Read This, Then That: Reflections on Diasporic Identity
July 8, 2021
If you enjoyed the feminine energy and the tantalizing tastes of tea and sugar that run through Natasha Ramoutar's poetry collection
Bittersweet (Mawenzi House), try Grace Lau's
The Language We Were Never Taught to Speak (Guernica Editions)—a debut with a similar mouthfeel that works to find its own recipes for home and belonging.
The 2020 debut collections by authors Natasha Ramoutar and Grace Lau display an exuberance in recalling and inventing the details of their ancestors’ search for home. Ramoutar and Lau take up that search in youthful cityscapes both with an attunement to the role tastebuds play in distinguishing home from exile.
Ramoutar plays with anaphora and list poems to guide readers though the streets of Scarborough. The taste of sugar and bitter tea runs throughout the collection, setting a moody spectrum in which what is sweet is also rough. Maps abound: frayed, embroidered, and granular. From the colonized land of Scarborough, Indo-Guyanese Ramoutar recalls the Caribbean Sea.
There’s something triumphantly boisterous in the way Ramoutar brings feminine energy to this collection, which, by the way, is remarkably cohesive and consistent for a debut.
Geographical place and the ghosts who haunt those places are central to the speaker’s layered perception, but the method of interacting with place comes most richly through taste. You’ll even find a recipe in Bittersweet, though it’s not one you’ll want to make at home.
Lau’s collection is, perhaps, smoother, in that it inhabits a world that is as much digital as physical, where emotional stakes are high and the ghosts that haunt the ones and zeros are in fact our hearts tethered to each other, where sometimes that tether is cut. In this collection as well, the author addresses Canada’s colonial history.
One of Lau’s exquisite recurrences is to ask questions.
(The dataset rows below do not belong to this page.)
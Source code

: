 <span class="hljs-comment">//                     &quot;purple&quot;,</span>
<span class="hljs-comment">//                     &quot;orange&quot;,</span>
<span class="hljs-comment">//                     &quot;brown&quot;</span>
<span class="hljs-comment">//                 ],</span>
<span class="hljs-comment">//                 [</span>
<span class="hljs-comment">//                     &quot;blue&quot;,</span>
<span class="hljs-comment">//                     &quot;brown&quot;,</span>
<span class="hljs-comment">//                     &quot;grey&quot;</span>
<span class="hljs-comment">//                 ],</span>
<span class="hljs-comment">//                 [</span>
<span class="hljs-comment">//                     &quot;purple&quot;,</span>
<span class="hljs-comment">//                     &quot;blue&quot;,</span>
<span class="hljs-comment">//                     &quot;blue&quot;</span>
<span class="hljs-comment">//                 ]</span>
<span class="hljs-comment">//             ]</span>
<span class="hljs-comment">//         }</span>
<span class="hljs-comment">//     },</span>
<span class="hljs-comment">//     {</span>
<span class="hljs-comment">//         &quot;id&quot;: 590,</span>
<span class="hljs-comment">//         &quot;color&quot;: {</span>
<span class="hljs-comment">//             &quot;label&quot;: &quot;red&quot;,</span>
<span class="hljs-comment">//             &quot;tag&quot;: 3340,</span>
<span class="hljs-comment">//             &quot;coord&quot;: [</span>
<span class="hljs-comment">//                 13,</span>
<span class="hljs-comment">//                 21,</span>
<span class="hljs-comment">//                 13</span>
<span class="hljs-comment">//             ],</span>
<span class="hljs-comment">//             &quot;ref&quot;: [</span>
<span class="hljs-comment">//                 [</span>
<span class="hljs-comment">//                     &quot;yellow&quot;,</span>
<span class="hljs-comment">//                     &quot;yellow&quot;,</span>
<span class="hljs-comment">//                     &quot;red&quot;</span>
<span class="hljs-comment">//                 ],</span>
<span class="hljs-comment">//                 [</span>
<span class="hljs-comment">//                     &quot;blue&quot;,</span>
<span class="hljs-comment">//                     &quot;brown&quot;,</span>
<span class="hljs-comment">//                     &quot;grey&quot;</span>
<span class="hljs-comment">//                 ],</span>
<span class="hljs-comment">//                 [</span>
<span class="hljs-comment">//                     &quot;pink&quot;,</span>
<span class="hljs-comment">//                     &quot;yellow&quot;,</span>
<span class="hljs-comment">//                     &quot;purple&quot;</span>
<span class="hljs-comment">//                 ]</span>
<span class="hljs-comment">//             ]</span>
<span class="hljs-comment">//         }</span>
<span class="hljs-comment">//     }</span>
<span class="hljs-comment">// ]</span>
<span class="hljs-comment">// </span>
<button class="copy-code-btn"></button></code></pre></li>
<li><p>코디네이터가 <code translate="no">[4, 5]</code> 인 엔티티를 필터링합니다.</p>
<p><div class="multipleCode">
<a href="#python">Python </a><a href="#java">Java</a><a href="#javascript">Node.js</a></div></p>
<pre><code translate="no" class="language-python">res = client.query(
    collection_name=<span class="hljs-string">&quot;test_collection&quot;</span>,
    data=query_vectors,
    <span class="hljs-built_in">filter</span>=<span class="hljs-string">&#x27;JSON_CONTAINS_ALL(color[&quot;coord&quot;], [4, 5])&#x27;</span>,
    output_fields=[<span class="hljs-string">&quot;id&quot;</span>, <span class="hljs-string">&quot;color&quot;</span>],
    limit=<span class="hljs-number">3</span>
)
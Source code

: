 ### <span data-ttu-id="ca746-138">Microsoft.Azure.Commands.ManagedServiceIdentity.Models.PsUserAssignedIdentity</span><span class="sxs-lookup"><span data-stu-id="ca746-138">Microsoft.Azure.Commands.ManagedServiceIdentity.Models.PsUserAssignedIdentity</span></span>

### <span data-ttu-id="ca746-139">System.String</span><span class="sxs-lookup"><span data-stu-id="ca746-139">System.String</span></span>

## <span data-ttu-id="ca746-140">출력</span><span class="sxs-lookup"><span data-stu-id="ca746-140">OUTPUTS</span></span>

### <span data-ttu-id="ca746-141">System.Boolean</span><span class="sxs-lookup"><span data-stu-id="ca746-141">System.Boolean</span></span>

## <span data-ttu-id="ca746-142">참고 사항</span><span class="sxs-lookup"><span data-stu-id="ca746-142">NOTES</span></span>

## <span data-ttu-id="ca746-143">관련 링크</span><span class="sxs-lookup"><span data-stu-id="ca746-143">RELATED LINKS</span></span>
It’s pop-song accessibility undercut by deep philosophical and sociopolitical yearnings, and brilliant syntax choices and enjambments.
Like Bittersweet, if this collection were a body part, it would be a tongue: pulsing, searching, tasting, and in the case of The Language We Were Never Taught to Speak, kissing, two mouths full of lip gloss, two tongues creating the other’s fullness.
“How many letters will you write / in your profile, love notes / to a better version of you / that doesn’t exist / yet— Could you birth yourself / with your fingers and die / in another’s? (p. 4)”
Throughout The Language We Were Never Taught to Speak, Lau balances a queerness that romps joyfully through McDonald’s parking lots, pho restaurants and her grandmother’s home with a grief that goes “round and round” as a queer child of Christian parents. Generational trauma and belonging are two sides of Lau’s coin.
The Language We Were Never Taught to Speak and Bittersweet are two phenomenal debuts.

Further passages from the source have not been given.